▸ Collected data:

##########

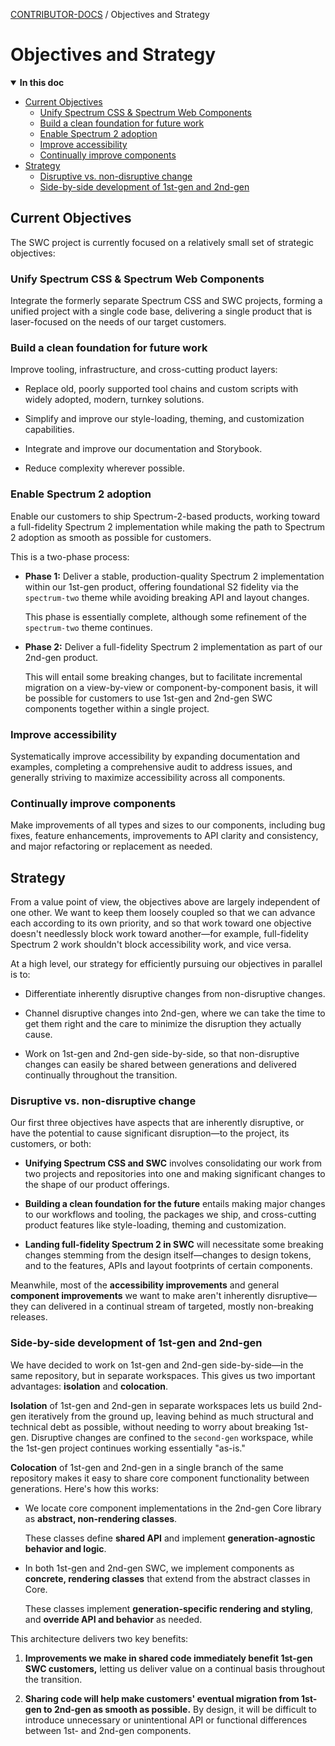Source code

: <!-- Generated breadcrumbs - DO NOT EDIT -->

[CONTRIBUTOR-DOCS](README.md) / Objectives and Strategy

<!-- Document title (editable) -->

# Objectives and Strategy

<!-- Generated TOC - DO NOT EDIT -->

<details open>
<summary><strong>In this doc</strong></summary>

- [Current Objectives](#current-objectives)
    - [Unify Spectrum CSS & Spectrum Web Components](#unify-spectrum-css--spectrum-web-components)
    - [Build a clean foundation for future work](#build-a-clean-foundation-for-future-work)
    - [Enable Spectrum 2 adoption](#enable-spectrum-2-adoption)
    - [Improve accessibility](#improve-accessibility)
    - [Continually improve components](#continually-improve-components)
- [Strategy](#strategy)
    - [Disruptive vs. non-disruptive change](#disruptive-vs-non-disruptive-change)
    - [Side-by-side development of 1st-gen and 2nd-gen](#side-by-side-development-of-1st-gen-and-2nd-gen)

</details>

<!-- Document content (editable) -->

## Current Objectives

The SWC project is currently focused on a relatively small set of strategic objectives:

### Unify Spectrum CSS & Spectrum Web Components

Integrate the formerly separate Spectrum CSS and SWC projects, forming a unified project with a single code base, delivering a single product that is laser-focused on the needs of our target customers.

### Build a clean foundation for future work

Improve tooling, infrastructure, and cross-cutting product layers:

- Replace old, poorly supported tool chains and custom scripts with widely adopted, modern, turnkey solutions.

- Simplify and improve our style-loading, theming, and customization capabilities.

- Integrate and improve our documentation and Storybook.

- Reduce complexity wherever possible.

### Enable Spectrum 2 adoption

Enable our customers to ship Spectrum-2-based products, working toward a full-fidelity Spectrum 2 implementation while making the path to Spectrum 2 adoption as smooth as possible for customers.

This is a two-phase process:

- **Phase 1:** Deliver a stable, production-quality Spectrum 2 implementation within our 1st-gen product, offering foundational S2 fidelity via the `spectrum-two` theme while avoiding breaking API and layout changes.

    This phase is essentially complete, although some refinement of the `spectrum-two` theme continues.

- **Phase 2:** Deliver a full-fidelity Spectrum 2 implementation as part of our 2nd-gen product.

    This will entail some breaking changes, but to facilitate incremental migration on a view-by-view or component-by-component basis, it will be possible for customers to use 1st-gen and 2nd-gen SWC components together within a single project.

### Improve accessibility

Systematically improve accessibility by expanding documentation and examples, completing a comprehensive audit to address issues, and generally striving to maximize accessibility across all components.

### Continually improve components

Make improvements of all types and sizes to our components, including bug fixes, feature enhancements, improvements to API clarity and consistency, and major refactoring or replacement as needed.

## Strategy

From a value point of view, the objectives above are largely independent of one other. We want to keep them loosely coupled so that we can advance each according to its own priority, and so that work toward one objective doesn't needlessly block work toward another—for example, full-fidelity Spectrum 2 work shouldn't block accessibility work, and vice versa.

At a high level, our strategy for efficiently pursuing our objectives in parallel is to:

- Differentiate inherently disruptive changes from non-disruptive changes.

- Channel disruptive changes into 2nd-gen, where we can take the time to get them right and the care to minimize the disruption they actually cause.

- Work on 1st-gen and 2nd-gen side-by-side, so that non-disruptive changes can easily be shared between generations and delivered continually throughout the transition.

### Disruptive vs. non-disruptive change

Our first three objectives have aspects that are inherently disruptive, or have the potential to cause significant disruption—to the project, its customers, or both:

- **Unifying Spectrum CSS and SWC** involves consolidating our work from two projects and repositories into one and making significant changes to the shape of our product offerings.

- **Building a clean foundation for the future** entails making major changes to our workflows and tooling, the packages we ship, and cross-cutting product features like style-loading, theming and customization.

- **Landing full-fidelity Spectrum 2 in SWC** will necessitate some breaking changes stemming from the design itself—changes to design tokens, and to the features, APIs and layout footprints of certain components.

Meanwhile, most of the **accessibility improvements** and general **component improvements** we want to make aren't inherently disruptive—they can delivered in a continual stream of targeted, mostly non-breaking releases.

### Side-by-side development of 1st-gen and 2nd-gen

We have decided to work on 1st-gen and 2nd-gen side-by-side—in the same repository, but in separate workspaces. This gives us two important advantages: **isolation** and **colocation**.

**Isolation** of 1st-gen and 2nd-gen in separate workspaces lets us build 2nd-gen iteratively from the ground up, leaving behind as much structural and technical debt as possible, without needing to worry about breaking 1st-gen. Disruptive changes are confined to the `second-gen` workspace, while the 1st-gen project continues working essentially "as-is."

**Colocation** of 1st-gen and 2nd-gen in a single branch of the same repository makes it easy to share core component functionality between generations. Here's how this works:

- We locate core component implementations in the 2nd-gen Core library as **abstract, non-rendering classes**.

    These classes define **shared API** and implement **generation-agnostic behavior and logic**.

- In both 1st-gen and 2nd-gen SWC, we implement components as **concrete, rendering classes** that extend from the abstract classes in Core.

    These classes implement **generation-specific rendering and styling**, and **override API and behavior** as needed.

This architecture delivers two key benefits:

1. **Improvements we make in shared code immediately benefit 1st-gen SWC customers,** letting us deliver value on a continual basis throughout the transition.

2. **Sharing code will help make customers' eventual migration from 1st-gen to 2nd-gen as smooth as possible.** By design, it will be difficult to introduce unnecessary or unintentional API or functional differences between 1st- and 2nd-gen components.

##########

▸ Your instructions:
In the entries above, find the line with "- [Continually improve" and the line with "## Current Objectives", then restate word for word both of them and every line between, with nothing more.

▸ Answer space:
    - [Continually improve components](#continually-improve-components)
- [Strategy](#strategy)
    - [Disruptive vs. non-disruptive change](#disruptive-vs-non-disruptive-change)
    - [Side-by-side development of 1st-gen and 2nd-gen](#side-by-side-development-of-1st-gen-and-2nd-gen)

</details>

<!-- Document content (editable) -->

## Current Objectives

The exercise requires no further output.